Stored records
/---

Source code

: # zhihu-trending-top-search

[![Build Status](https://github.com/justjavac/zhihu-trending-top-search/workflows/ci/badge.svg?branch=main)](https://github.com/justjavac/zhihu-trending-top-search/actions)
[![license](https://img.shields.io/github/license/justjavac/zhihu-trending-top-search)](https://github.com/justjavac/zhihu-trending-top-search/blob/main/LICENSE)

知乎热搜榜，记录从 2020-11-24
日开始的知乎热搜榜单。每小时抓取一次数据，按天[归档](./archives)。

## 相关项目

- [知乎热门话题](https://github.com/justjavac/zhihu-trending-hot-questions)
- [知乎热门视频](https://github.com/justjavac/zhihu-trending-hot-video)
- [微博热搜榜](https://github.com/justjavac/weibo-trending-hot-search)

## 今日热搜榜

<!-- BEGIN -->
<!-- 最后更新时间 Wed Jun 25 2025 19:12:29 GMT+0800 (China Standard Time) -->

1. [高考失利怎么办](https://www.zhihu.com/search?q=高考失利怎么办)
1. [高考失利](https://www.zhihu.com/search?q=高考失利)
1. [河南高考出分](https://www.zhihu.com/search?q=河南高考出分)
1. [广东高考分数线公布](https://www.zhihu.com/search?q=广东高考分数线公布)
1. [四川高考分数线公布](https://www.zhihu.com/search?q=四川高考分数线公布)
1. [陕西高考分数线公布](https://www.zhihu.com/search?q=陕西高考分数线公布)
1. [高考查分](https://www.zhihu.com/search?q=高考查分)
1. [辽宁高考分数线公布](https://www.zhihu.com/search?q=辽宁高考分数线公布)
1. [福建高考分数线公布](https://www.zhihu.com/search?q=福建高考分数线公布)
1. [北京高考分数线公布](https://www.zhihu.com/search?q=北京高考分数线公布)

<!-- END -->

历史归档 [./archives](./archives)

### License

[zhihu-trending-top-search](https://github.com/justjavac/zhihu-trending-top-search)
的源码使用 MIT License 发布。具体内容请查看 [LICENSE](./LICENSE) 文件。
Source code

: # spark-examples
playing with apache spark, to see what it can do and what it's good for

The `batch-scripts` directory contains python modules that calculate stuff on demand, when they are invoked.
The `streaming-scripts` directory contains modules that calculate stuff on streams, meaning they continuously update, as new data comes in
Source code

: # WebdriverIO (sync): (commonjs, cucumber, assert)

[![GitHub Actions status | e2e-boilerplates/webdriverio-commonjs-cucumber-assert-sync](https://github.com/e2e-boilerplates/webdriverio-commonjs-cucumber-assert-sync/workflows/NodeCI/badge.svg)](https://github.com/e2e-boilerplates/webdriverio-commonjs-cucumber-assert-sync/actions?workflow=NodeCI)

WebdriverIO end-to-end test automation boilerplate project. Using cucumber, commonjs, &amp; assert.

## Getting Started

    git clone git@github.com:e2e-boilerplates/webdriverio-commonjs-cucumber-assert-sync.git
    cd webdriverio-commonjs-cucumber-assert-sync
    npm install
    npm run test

\---

### Exercise requirements
Would you please repeat all the entries exactly as written?

### Output
Source code

: # zhihu-trending-top-search

[![Build Status](https://github.com/justjavac/zhihu-trending-top-search/workflows/ci/badge.svg?branch=main)](https://github.com/justjavac/zhihu-trending-top-search/actions)
[![license](https://img.shields.io/github/license/justjavac/zhihu-trending-top-search)](https://github.com/justjavac/zhihu-trending-top-search/blob/main/LICENSE)

知乎热搜榜，记录从 2020-11-24
日开始的知乎热搜榜单。每小时抓取一次数据，按天[归档](./archives)。

## 相关项目

- [知乎热门话题](https://github.com/justjavac/zhihu-trending-hot-questions)
- [知乎热门视频](https://github.com/justjavac/zhihu-trending-hot-video)
- [微博热搜榜](https://github.com/justjavac/weibo-trending-hot-search)

## 今日热搜榜

<!-- BEGIN -->
<!-- 最后更新时间 Wed Jun 25 2025 19:12:29 GMT+0800 (China Standard Time) -->

1. [高考失利怎么办](https://www.zhihu.com/search?q=高考失利怎么办)
1. [高考失利](https://www.zhihu.com/search?q=高考失利)
1. [河南高考出分](https://www.zhihu.com/search?q=河南高考出分)
1. [广东高考分数线公布](https://www.zhihu.com/search?q=广东高考分数线公布)
1. [四川高考分数线公布](https://www.zhihu.com/search?q=四川高考分数线公布)
1. [陕西高考分数线公布](https://www.zhihu.com/search?q=陕西高考分数线公布)
1. [高考查分](https://www.zhihu.com/search?q=高考查分)
1. [辽宁高考分数线公布](https://www.zhihu.com/search?q=辽宁高考分数线公布)
1. [福建高考分数线公布](https://www.zhihu.com/search?q=福建高考分数线公布)
1. [北京高考分数线公布](https://www.zhihu.com/search?q=北京高考分数线公布)

<!-- END -->

历史归档 [./archives](./archives)

### License

[zhihu-trending-top-search](https://github.com/justjavac/zhihu-trending-top-search)
的源码使用 MIT License 发布。具体内容请查看 [LICENSE](./LICENSE) 文件。
Source code

: # spark-examples
playing with apache spark, to see what it can do and what it's good for

The `batch-scripts` directory contains python modules that calculate stuff on demand, when they are invoked.
The `streaming-scripts` directory contains modules that calculate stuff on streams, meaning they continuously update, as new data comes in
Source code

: # WebdriverIO (sync): (commonjs, cucumber, assert)

[![GitHub Actions status | e2e-boilerplates/webdriverio-commonjs-cucumber-assert-sync](https://github.com/e2e-boilerplates/webdriverio-commonjs-cucumber-assert-sync/workflows/NodeCI/badge.svg)](https://github.com/e2e-boilerplates/webdriverio-commonjs-cucumber-assert-sync/actions?workflow=NodeCI)

WebdriverIO end-to-end test automation boilerplate project. Using cucumber, commonjs, &amp; assert.

## Getting Started

    git clone git@github.com:e2e-boilerplates/webdriverio-commonjs-cucumber-assert-sync.git
    cd webdriverio-commonjs-cucumber-assert-sync
    npm install
    npm run test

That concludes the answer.